Try it | Report each line of the records below that uses the word "also".

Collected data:
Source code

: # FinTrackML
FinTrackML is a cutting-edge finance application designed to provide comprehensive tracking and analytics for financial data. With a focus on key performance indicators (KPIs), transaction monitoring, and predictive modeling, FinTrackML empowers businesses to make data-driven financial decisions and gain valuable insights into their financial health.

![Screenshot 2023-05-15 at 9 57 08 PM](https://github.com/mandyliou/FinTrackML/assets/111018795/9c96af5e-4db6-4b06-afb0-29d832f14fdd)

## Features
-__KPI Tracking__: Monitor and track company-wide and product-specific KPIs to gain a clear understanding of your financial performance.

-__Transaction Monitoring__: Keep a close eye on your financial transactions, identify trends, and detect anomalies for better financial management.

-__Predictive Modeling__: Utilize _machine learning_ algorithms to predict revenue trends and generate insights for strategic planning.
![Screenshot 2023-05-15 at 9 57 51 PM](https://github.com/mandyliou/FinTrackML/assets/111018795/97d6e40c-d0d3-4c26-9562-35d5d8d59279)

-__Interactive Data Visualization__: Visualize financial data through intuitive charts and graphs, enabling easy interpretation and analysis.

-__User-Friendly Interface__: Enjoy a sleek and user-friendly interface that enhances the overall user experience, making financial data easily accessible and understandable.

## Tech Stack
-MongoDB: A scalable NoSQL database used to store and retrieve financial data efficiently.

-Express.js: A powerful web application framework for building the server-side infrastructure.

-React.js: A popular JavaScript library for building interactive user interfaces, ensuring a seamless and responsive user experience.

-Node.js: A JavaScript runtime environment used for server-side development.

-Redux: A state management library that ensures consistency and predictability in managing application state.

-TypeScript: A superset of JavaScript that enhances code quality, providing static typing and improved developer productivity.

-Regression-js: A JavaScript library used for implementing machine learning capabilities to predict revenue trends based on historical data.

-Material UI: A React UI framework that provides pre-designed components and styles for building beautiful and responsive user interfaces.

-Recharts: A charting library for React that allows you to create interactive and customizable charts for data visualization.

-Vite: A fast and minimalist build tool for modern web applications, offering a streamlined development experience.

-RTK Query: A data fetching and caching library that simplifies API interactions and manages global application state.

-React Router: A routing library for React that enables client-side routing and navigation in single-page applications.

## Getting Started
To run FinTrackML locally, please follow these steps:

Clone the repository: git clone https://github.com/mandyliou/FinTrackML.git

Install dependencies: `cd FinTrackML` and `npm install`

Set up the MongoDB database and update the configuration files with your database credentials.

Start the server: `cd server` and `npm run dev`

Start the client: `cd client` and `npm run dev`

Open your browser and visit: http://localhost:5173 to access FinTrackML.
* * *
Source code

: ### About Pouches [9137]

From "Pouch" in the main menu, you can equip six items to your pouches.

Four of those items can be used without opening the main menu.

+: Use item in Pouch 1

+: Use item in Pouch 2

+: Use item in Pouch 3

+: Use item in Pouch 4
* * *
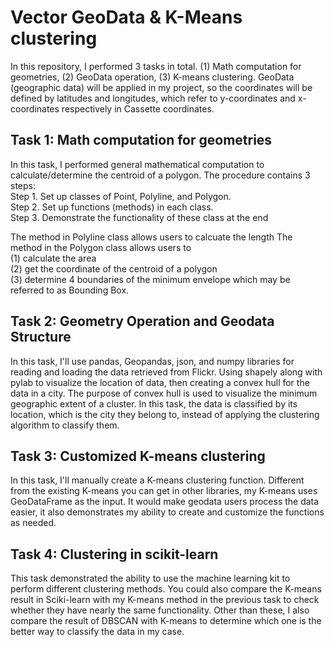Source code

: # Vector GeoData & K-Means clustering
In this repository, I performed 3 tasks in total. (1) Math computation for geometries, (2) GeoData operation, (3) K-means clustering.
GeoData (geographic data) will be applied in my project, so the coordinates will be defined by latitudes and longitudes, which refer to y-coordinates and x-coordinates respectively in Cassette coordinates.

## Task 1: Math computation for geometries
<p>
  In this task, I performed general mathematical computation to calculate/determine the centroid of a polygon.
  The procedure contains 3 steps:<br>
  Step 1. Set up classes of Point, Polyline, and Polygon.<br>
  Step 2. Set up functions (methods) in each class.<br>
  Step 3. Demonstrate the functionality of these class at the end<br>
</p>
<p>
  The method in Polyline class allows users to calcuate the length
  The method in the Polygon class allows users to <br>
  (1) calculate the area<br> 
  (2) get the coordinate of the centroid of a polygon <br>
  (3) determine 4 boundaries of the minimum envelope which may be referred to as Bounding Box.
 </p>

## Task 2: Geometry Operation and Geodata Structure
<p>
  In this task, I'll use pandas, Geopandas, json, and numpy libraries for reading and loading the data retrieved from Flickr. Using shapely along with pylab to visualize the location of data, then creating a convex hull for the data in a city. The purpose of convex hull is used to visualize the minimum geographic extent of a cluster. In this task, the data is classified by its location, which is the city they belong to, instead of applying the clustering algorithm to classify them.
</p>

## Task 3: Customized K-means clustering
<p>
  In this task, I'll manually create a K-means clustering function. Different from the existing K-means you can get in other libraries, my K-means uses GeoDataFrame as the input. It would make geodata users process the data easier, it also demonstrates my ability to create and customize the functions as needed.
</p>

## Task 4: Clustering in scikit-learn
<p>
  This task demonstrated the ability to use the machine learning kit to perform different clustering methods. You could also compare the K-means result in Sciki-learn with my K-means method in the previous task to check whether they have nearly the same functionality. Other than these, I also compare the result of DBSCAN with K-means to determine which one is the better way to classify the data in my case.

Solution to this problem |
  In this task, I'll manually create a K-means clustering function. Different from the existing K-means you can get in other libraries, my K-means uses GeoDataFrame as the input. It would make geodata users process the data easier, it also demonstrates my ability to create and customize the functions as needed.
  This task demonstrated the ability to use the machine learning kit to perform different clustering methods. You could also compare the K-means result in Sciki-learn with my K-means method in the previous task to check whether they have nearly the same functionality. Other than these, I also compare the result of DBSCAN with K-means to determine which one is the better way to classify the data in my case.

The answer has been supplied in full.